> _Rendered images with source text_:
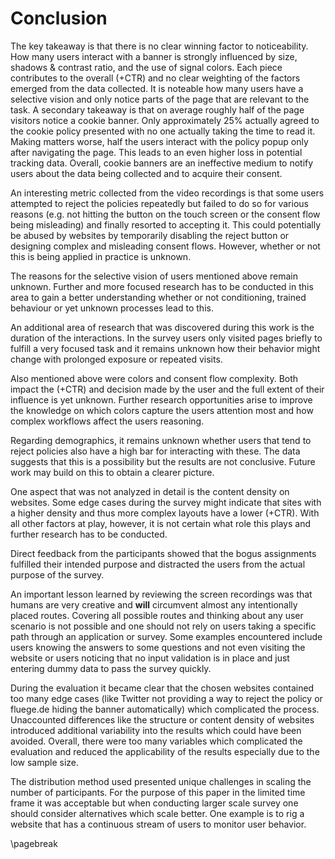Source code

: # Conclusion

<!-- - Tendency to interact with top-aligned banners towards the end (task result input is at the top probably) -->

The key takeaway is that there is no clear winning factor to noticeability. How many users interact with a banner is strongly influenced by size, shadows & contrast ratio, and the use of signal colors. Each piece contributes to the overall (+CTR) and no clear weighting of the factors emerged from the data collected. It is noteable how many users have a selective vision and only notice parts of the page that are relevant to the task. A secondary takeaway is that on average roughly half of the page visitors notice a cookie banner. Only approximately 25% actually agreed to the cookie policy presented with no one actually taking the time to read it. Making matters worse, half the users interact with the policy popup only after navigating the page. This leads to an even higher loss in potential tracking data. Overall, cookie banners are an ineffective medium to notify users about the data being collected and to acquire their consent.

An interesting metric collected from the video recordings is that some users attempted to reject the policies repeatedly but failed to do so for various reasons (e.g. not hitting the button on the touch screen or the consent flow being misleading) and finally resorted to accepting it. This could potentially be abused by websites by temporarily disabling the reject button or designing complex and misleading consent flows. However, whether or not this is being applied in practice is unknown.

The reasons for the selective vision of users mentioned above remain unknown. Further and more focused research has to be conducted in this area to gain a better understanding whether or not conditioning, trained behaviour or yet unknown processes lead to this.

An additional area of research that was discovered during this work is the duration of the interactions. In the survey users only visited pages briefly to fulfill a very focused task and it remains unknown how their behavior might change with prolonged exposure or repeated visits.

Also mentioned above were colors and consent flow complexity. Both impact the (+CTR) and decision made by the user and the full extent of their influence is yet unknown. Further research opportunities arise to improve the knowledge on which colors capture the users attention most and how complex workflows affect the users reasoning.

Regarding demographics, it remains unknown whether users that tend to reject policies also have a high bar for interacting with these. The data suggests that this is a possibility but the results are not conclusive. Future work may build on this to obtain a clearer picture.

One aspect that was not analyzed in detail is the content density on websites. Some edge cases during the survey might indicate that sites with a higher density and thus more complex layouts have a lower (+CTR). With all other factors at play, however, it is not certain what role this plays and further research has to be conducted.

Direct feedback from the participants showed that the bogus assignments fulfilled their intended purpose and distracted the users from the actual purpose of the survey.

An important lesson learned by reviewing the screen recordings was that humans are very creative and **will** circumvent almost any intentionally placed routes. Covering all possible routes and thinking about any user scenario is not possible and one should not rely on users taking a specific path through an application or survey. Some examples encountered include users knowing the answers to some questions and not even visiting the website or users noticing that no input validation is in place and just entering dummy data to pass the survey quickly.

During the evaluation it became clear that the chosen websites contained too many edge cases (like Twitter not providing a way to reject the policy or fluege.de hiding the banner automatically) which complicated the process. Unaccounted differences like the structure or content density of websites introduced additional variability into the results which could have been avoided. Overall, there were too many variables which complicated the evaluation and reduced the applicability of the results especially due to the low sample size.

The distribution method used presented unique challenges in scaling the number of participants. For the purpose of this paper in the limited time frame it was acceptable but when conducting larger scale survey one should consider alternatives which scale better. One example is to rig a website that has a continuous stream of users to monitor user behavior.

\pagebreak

> _WHAT THIS TASK INVOLVES_: In the entries above, locate every line with the word "unknown" and copy it.

> _EXPECTED OUTPUT_:
An interesting metric collected from the video recordings is that some users attempted to reject the policies repeatedly but failed to do so for various reasons (e.g. not hitting the button on the touch screen or the consent flow being misleading) and finally resorted to accepting it. This could potentially be abused by websites by temporarily disabling the reject button or designing complex and misleading consent flows. However, whether or not this is being applied in practice is unknown.
The reasons for the selective vision of users mentioned above remain unknown. Further and more focused research has to be conducted in this area to gain a better understanding whether or not conditioning, trained behaviour or yet unknown processes lead to this.
An additional area of research that was discovered during this work is the duration of the interactions. In the survey users only visited pages briefly to fulfill a very focused task and it remains unknown how their behavior might change with prolonged exposure or repeated visits.
Also mentioned above were colors and consent flow complexity. Both impact the (+CTR) and decision made by the user and the full extent of their influence is yet unknown. Further research opportunities arise to improve the knowledge on which colors capture the users attention most and how complex workflows affect the users reasoning.
Regarding demographics, it remains unknown whether users that tend to reject policies also have a high bar for interacting with these. The data suggests that this is a possibility but the results are not conclusive. Future work may build on this to obtain a clearer picture.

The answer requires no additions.